Painted Lady Butterflies to Be Released in Courtyard

June 7, 2017

Painted Lady Butterflies to Be Released in Courtyard

Students and staff enjoying the June weather in the school’s outdoor courtyard will be joined today by something else wearing the school’s colors. Ms. Halliwell’s AP Environmental Science class will release about forty butterflies during periods one and six.

Since the school’s introduction of AP Environmental Science last year, students have conducted labs in order to study various fauna. In Room 139 of the school, there are tanks full of crustaceans and live plants. There are also butterfly cages housing actual butterflies. When these Cynthia butterflies, also known as painted ladies, were caterpillars, they were the focus of a lab Ms. Halliwell, a science teacher at the school, assigned.

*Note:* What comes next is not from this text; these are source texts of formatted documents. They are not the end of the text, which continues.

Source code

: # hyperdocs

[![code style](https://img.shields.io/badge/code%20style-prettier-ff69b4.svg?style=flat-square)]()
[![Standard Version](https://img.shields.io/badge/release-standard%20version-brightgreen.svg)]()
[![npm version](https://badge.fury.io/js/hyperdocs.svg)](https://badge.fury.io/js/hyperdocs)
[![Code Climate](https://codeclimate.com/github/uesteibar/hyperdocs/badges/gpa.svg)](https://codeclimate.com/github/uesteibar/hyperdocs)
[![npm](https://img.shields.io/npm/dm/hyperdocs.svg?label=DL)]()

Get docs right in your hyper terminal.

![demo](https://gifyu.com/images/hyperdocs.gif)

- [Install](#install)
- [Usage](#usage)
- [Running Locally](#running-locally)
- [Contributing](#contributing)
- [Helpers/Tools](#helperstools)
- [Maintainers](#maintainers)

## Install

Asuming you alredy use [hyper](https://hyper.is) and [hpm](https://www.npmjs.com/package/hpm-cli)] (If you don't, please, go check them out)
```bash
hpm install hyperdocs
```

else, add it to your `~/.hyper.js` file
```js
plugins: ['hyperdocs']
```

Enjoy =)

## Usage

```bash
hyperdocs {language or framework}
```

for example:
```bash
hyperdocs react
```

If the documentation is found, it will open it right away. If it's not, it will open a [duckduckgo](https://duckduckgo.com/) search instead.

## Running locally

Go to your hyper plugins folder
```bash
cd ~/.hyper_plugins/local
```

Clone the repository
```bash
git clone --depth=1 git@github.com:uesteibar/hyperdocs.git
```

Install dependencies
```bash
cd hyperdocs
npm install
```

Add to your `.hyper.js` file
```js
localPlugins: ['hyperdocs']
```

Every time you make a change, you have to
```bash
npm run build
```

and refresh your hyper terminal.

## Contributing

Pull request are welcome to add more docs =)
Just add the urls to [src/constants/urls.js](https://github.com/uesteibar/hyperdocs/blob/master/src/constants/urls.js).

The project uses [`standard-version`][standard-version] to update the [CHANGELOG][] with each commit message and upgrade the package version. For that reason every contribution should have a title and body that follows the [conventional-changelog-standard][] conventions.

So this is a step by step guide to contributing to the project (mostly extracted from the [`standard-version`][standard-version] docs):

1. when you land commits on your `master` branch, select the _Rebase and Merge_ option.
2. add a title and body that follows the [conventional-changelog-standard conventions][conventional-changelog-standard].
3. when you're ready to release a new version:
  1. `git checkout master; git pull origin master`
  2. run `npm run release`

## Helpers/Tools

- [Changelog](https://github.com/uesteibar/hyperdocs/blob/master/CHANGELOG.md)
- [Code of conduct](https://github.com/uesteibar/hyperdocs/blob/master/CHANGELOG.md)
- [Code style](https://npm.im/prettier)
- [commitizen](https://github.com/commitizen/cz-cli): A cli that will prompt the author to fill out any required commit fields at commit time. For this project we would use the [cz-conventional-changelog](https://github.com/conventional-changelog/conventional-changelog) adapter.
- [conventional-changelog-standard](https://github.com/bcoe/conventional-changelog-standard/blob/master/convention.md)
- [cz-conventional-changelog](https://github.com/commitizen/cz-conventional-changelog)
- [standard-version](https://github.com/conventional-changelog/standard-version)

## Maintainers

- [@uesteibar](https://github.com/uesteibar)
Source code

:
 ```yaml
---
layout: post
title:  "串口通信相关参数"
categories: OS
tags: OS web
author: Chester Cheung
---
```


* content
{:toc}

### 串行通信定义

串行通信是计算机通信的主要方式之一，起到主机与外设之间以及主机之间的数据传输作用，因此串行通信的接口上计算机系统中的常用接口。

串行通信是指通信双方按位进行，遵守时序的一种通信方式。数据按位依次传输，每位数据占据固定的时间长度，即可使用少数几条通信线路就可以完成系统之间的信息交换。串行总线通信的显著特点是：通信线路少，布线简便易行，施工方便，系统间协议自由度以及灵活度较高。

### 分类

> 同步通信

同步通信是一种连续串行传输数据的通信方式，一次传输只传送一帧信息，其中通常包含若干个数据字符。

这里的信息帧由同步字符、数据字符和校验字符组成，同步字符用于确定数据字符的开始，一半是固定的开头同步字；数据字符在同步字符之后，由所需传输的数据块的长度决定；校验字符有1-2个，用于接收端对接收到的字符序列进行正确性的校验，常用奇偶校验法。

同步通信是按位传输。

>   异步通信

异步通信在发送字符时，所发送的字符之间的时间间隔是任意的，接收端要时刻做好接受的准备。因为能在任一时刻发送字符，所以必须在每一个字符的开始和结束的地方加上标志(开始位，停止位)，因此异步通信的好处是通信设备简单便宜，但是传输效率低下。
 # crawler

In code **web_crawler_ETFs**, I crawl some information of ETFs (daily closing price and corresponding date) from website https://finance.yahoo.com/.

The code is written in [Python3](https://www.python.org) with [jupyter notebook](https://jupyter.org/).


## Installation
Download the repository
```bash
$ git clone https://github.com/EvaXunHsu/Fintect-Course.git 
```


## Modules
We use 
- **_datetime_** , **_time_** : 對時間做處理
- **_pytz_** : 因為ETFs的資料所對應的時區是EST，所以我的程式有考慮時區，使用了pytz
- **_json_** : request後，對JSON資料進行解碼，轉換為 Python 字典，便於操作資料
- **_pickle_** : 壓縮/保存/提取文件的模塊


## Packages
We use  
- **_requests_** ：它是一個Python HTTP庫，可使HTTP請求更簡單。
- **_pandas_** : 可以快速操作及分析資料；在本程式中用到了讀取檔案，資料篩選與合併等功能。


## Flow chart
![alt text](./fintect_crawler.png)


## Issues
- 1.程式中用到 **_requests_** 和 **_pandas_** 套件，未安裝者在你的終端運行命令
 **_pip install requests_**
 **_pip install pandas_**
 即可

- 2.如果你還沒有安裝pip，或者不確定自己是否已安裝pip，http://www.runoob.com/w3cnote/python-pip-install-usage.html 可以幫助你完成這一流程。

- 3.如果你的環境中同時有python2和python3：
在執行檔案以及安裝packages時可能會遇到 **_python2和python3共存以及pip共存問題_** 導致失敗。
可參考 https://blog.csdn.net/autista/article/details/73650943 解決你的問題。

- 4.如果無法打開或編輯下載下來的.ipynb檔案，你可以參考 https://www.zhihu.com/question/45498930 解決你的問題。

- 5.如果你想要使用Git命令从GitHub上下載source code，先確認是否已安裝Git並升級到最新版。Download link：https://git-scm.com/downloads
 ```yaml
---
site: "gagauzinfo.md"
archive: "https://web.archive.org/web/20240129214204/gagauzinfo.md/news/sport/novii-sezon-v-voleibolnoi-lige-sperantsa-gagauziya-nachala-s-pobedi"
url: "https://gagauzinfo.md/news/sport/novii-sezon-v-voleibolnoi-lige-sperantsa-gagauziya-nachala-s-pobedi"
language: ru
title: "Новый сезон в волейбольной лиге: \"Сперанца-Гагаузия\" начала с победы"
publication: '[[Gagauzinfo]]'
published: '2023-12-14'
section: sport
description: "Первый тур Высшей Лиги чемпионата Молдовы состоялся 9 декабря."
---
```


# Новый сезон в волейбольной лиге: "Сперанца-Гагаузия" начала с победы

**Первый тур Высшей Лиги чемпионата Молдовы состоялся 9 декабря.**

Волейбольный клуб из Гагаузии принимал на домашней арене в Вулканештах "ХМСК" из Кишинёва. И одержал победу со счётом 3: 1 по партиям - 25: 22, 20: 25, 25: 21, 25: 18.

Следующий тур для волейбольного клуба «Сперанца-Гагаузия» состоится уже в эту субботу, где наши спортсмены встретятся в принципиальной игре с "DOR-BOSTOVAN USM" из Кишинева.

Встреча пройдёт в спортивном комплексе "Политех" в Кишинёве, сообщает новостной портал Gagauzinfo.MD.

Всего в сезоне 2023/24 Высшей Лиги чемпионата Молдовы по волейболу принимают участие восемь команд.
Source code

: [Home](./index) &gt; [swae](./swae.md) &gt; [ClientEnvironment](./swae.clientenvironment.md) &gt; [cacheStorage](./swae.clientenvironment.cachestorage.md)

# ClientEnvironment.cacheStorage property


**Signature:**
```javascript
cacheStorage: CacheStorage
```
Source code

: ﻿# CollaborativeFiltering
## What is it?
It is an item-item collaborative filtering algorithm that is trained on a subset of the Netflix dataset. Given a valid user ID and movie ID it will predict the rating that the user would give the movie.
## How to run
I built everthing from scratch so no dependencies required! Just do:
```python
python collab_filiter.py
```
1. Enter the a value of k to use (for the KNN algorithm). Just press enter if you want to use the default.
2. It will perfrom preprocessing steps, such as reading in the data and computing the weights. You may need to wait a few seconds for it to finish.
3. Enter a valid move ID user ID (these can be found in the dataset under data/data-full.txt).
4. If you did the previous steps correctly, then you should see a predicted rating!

The goal of the lab is for the students to decipher “how good [the caterpillars] are at turning their food into body mass,” said Halliwell. The lab, which Halliwell titled Primary Consumer Energy, is only concerned with the change from caterpillar to pupa. Once the insects come out of their chrysalis, or quiescent pupa stage, they are transferred to the mesh and plastic butterfly cages, where they are kept in the classroom until they are released.

The painted ladies will be set free by Halliwell and her students today in the outdoor courtyard of the school. Halliwell hopes that a “population will develop over time,” since she plans to release the butterflies in the same place each year.

Students and staff enjoying the courtyard during these last weeks of school have a good chance of seeing the butterflies. “There’s something very poetic about that,” said Mr. DiGregorio, the Supervisor of Library Media Services.